■ What you will do ■
Scan the entries below for the word "Secure". Copy each line that has it.

[Records supplied]

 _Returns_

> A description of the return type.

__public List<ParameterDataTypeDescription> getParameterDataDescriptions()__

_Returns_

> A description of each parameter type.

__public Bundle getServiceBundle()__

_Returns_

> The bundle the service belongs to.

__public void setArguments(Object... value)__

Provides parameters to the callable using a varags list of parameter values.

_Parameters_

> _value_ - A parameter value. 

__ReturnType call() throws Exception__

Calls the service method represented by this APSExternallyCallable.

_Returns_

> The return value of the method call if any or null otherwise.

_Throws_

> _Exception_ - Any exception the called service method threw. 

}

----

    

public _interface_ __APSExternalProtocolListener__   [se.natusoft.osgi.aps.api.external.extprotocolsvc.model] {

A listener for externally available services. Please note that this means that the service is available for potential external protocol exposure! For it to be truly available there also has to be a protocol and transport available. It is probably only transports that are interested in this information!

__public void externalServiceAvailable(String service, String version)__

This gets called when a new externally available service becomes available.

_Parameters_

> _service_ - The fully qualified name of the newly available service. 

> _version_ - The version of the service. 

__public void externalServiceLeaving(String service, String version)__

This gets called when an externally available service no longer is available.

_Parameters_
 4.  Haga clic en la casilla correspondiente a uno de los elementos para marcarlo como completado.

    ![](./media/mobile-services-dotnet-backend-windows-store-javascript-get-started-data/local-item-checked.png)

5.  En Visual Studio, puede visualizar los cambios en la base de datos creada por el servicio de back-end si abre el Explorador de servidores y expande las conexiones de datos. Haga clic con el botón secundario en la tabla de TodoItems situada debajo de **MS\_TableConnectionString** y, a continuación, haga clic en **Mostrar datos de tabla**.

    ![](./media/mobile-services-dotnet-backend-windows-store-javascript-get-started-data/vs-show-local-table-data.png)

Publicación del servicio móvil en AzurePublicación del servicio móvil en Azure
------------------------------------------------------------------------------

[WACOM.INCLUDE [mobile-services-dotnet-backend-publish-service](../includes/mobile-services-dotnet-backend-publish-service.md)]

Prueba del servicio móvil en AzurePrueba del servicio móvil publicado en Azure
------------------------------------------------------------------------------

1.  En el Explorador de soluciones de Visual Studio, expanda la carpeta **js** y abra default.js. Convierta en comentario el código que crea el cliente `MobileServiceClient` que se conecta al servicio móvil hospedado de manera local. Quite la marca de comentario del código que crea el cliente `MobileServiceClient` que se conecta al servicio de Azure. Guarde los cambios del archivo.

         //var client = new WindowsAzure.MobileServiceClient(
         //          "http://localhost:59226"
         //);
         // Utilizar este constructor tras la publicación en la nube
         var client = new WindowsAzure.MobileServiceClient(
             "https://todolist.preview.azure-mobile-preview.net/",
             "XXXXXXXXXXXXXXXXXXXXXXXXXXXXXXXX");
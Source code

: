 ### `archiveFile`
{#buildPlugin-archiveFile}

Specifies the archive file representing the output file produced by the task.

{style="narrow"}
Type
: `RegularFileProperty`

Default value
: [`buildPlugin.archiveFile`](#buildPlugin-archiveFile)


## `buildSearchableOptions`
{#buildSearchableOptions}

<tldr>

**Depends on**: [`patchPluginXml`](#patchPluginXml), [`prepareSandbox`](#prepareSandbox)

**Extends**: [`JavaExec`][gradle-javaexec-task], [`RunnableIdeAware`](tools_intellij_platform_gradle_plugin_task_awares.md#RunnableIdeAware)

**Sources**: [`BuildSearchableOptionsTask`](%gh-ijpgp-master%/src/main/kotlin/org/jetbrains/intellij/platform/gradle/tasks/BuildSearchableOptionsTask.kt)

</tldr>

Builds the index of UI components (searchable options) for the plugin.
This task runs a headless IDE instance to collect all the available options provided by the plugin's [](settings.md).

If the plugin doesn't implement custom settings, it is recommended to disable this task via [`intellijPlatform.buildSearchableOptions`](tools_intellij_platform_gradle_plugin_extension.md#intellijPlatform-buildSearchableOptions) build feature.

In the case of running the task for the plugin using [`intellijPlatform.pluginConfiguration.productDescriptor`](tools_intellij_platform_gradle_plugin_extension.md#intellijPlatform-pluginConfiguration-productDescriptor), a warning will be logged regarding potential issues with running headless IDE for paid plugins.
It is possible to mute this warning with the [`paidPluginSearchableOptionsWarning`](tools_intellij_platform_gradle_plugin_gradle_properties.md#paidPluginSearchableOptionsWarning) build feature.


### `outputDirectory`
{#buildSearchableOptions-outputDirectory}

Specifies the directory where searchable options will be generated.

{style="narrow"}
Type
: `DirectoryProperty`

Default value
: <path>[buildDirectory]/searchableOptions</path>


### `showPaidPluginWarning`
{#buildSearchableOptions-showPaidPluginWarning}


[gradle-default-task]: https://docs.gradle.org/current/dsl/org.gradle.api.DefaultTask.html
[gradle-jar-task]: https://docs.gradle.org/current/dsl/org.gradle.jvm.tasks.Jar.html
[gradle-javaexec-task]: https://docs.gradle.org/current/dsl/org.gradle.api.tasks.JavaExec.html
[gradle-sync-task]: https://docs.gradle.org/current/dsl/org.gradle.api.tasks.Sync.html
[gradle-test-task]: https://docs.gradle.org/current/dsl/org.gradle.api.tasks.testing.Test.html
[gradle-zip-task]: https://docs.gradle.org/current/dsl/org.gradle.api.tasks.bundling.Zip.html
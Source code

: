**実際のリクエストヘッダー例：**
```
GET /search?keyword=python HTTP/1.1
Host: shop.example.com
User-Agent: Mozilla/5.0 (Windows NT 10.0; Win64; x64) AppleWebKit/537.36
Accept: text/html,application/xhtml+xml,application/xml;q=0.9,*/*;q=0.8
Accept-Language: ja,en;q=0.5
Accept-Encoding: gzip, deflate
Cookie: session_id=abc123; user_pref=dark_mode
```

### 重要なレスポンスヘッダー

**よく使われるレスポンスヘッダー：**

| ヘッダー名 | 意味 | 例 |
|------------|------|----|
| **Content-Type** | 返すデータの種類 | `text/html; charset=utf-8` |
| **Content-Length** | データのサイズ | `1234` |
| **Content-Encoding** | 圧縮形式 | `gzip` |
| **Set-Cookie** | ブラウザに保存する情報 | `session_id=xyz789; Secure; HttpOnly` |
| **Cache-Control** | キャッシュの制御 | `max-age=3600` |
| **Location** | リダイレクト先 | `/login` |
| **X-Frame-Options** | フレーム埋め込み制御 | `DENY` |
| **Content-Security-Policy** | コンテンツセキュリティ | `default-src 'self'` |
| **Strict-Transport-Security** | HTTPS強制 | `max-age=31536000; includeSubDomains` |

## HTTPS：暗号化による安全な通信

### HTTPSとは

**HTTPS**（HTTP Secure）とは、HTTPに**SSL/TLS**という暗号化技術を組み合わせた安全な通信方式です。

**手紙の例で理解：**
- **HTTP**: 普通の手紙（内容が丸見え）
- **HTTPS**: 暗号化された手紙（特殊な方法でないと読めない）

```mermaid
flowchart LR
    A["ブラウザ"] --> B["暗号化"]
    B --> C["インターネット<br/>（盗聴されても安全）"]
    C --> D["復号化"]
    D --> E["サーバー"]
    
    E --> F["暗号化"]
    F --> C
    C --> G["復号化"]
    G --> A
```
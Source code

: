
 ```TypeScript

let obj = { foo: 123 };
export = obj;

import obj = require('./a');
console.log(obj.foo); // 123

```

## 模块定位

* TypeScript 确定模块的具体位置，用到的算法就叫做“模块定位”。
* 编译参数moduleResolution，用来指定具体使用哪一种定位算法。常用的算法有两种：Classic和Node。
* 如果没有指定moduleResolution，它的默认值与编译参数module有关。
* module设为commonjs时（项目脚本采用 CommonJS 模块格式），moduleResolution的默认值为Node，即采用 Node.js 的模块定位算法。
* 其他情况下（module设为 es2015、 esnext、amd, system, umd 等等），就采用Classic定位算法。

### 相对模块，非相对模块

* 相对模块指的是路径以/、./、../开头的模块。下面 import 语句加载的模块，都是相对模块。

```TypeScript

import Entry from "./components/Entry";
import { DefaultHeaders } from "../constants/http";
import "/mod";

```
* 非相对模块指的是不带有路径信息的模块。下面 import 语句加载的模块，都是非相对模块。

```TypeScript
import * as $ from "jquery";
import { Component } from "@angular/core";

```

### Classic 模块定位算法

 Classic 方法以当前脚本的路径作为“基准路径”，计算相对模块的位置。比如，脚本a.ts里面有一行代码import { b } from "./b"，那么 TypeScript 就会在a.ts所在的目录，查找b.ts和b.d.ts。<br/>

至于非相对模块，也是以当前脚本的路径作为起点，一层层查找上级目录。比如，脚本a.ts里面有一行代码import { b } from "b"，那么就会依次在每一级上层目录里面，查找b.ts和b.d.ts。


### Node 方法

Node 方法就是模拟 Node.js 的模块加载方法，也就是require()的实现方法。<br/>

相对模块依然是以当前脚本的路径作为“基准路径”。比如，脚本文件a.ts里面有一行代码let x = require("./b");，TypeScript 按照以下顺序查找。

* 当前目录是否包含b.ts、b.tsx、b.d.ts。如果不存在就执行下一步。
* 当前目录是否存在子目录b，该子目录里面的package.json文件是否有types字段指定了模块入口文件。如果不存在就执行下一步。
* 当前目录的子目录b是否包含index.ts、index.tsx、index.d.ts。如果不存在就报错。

[/Records supplied]

■ Written answer ■
| **Set-Cookie** | ブラウザに保存する情報 | `session_id=xyz789; Secure; HttpOnly` |
**HTTPS**（HTTP Secure）とは、HTTPに**SSL/TLS**という暗号化技術を組み合わせた安全な通信方式です。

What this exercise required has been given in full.